# Diodo estropeado en portátil, busco similar.



## b1nbra1n (Mar 26, 2017)

Buenas!

Una portátil resultó con un fallo, que creo saber que se trata de un diodo *CH9I-B14A*, lo he buscado por la red y no encuentro información acerca del componente. Tal vez sea que no sé buscar.

Luego de una placa de una portátil de la misma marca pero de un modelo poco más antiguo extraje el diodo del mismo sitio *PJ906-LV*, e igual no encuentro nada de información.

Si me pudieran ayudar se los agradecería mucho.

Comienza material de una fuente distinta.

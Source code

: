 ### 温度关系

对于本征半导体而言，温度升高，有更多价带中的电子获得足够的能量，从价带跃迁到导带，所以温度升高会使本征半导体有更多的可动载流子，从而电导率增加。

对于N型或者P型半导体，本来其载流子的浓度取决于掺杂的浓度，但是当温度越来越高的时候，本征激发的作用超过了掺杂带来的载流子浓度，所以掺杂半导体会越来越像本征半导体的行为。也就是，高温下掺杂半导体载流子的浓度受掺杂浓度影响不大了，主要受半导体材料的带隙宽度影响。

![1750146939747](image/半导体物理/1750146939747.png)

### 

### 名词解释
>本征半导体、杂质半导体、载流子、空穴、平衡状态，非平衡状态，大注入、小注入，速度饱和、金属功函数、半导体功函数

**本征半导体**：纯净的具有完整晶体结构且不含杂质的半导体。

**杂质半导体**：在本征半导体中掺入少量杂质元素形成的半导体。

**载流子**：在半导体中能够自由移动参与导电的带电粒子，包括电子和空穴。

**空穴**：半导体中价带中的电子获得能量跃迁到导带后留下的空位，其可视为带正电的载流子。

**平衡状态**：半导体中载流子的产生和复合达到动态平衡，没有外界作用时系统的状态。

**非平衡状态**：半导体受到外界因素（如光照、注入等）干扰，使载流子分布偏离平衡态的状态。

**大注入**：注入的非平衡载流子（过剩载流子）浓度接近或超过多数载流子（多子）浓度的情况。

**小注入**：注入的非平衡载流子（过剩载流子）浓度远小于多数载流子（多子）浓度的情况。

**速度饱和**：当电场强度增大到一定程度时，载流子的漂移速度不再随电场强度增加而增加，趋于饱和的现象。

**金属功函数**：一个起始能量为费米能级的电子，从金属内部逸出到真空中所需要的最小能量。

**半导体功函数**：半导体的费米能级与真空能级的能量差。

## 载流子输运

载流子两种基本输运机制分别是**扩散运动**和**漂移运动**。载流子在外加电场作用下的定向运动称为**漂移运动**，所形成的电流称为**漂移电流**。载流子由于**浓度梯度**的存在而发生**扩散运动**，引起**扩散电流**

No sé si este es el subforo indicado para ésta cuestión.

Saludos!


----------



## tiago (Mar 27, 2017)

Pues sale a la primera  B14A

Saludos.


----------



## b1nbra1n (Mar 27, 2017)

Gracias por responder!

Está demás decir que sé bastante poco en electrónica, así que, si me perdonan:

Hay un dato "Max. clamping voltage with 10 x 1000 µs", indica "Max 19.5V", sería el límite del diodo?

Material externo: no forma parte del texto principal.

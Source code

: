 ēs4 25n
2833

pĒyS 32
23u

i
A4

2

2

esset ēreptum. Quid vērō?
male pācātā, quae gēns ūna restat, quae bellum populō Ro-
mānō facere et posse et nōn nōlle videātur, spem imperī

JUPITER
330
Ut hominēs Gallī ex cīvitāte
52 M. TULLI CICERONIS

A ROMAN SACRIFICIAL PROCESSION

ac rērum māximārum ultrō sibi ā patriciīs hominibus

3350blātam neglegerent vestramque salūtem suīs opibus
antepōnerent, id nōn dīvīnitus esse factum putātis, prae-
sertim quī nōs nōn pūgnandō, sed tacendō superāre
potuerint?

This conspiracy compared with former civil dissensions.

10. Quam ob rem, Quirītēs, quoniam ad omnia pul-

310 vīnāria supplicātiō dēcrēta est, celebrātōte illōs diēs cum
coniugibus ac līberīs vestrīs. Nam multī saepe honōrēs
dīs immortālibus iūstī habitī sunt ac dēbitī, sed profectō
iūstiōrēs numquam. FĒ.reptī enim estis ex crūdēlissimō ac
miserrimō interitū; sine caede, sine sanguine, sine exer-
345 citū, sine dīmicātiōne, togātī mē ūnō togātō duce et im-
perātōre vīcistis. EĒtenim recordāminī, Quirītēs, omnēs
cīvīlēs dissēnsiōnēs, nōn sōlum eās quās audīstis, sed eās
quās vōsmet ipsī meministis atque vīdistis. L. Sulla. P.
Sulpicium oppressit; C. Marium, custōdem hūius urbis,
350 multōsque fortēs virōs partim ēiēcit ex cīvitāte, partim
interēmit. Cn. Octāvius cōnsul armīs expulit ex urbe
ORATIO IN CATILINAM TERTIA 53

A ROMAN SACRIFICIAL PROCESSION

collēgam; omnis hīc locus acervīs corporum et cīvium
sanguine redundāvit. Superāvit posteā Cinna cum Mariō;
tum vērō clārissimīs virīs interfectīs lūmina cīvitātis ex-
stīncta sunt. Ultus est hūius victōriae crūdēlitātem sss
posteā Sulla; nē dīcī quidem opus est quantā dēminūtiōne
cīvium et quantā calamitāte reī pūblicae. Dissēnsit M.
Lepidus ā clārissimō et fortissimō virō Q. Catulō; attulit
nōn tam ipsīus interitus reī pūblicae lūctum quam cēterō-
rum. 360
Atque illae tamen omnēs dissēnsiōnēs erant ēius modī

Supongo que en los datos que me debo de basar es 19.5V, 31A y 600W para buscar el diodo, verdad?

Por cierto el diodo en cuestión está justo delante del pin del cargador, tiene continuidad a ambos lados y provoca un corto en el cargador.

Como el diodo PJ906-LV hacía la misma función en otra placa del mismo modelo, pensé que serían compatibles, pero quiero estar completamente seguro y sigo sin encontrar nada. 

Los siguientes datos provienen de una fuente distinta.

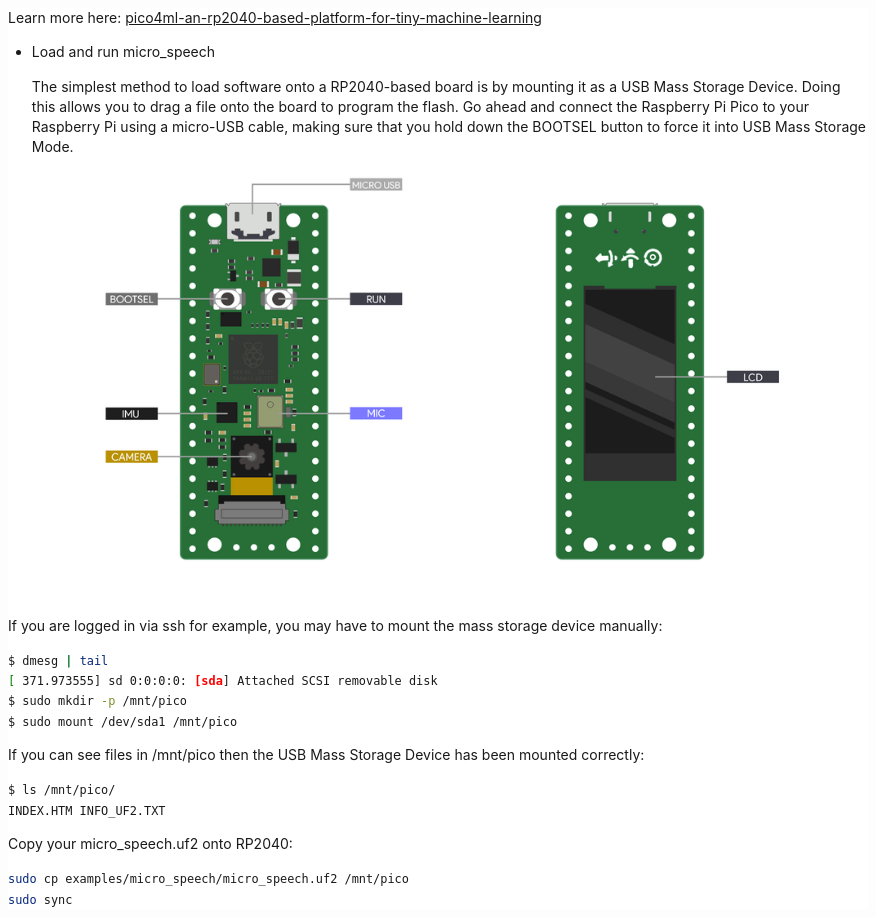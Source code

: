 Learn more here: [pico4ml-an-rp2040-based-platform-for-tiny-machine-learning](https://www.arducam.com/pico4ml-an-rp2040-based-platform-for-tiny-machine-learning/)

- Load and run micro_speech
  
  The simplest method to load software onto a RP2040-based board is by mounting it as a USB Mass Storage Device.
  Doing this allows you to drag a file onto the board to program the flash. 
  Go ahead and connect the Raspberry Pi Pico to your Raspberry Pi using a micro-USB cable,
  making sure that you hold down the BOOTSEL button to force it into USB Mass Storage Mode.
  ![bootsel](img/bootsel.png)

If you are logged in via ssh for example, you may have to mount the mass storage device manually:

```bash
$ dmesg | tail
[ 371.973555] sd 0:0:0:0: [sda] Attached SCSI removable disk
$ sudo mkdir -p /mnt/pico
$ sudo mount /dev/sda1 /mnt/pico
```

If you can see files in /mnt/pico then the USB Mass Storage Device has been mounted correctly:

```bash
$ ls /mnt/pico/
INDEX.HTM INFO_UF2.TXT
```

Copy your micro_speech.uf2 onto RP2040:

```bash
sudo cp examples/micro_speech/micro_speech.uf2 /mnt/pico
sudo sync
```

*Edito:* Buscando en el diagrama de la portátil (de donde extraje el diodo PJ906 LV), encontré el diodo como P6SMBJ20A-GP.

Saludos!


----------



## Nuyel (Mar 27, 2017)

Oh, si venia en el pin de alimentación entonces es supresor de transitorios, solo puedes usar el otro si ambas notebook tienen el mismo voltaje en el cargador, de lo contrario es más adecuado buscar uno que tenga un voltaje adecuado.


----------



## b1nbra1n (Mar 27, 2017)

Ambas placas funcionan con un adaptador de 19V y 3.42A.

Entonces podría usar el diodo PJ906-LV como remplazo del CH9I-B14A y trabajará bien?

Saludos!


----------



## tiago (Mar 27, 2017)

Es de suponer.
No encuentro los datos de fabricante de éste último.

Saludos.


----------



## b1nbra1n (Mar 27, 2017)

El PJ906 -> P6SMBJ20A-GP

Saludos!


----------



## dantonio (Mar 27, 2017)

Ese diodo que mencionas por ultimo, es sustituto posible del original.
Saludos.


----------